▶ [EXERCISE BRIEF]
Write every record out again exactly, and keep images out of it.

Top of TASK INPUTS

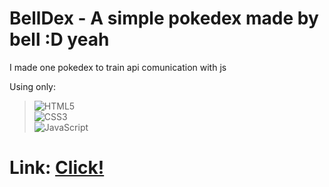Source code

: # BellDex - A simple pokedex made by bell :D yeah

I made one pokedex to train api comunication with js

Using only: <br>
> ![HTML5](https://img.shields.io/badge/html5-%23E34F26.svg?style=flat&logo=html5&logoColor=white)<br>
![CSS3](https://img.shields.io/badge/css3-%231572B6.svg?style=flat&logo=css3&logoColor=white)<br>
![JavaScript](https://img.shields.io/badge/javascript-%23323330.svg?style=flat&logo=javascript&logoColor=%23F7DF1E)

# Link: [Click!](https://belldex.onrender.com)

Bottom of TASK INPUTS

▶ [ANSWER BOX]
Source code

: # BellDex - A simple pokedex made by bell :D yeah

I made one pokedex to train api comunication with js

Using only: <br>
> ![HTML5](https://img.shields.io/badge/html5-%23E34F26.svg?style=flat&logo=html5&logoColor=white)<br>
![CSS3](https://img.shields.io/badge/css3-%231572B6.svg?style=flat&logo=css3&logoColor=white)<br>
![JavaScript](https://img.shields.io/badge/javascript-%23323330.svg?style=flat&logo=javascript&logoColor=%23F7DF1E)

# Link: [Click!](https://belldex.onrender.com)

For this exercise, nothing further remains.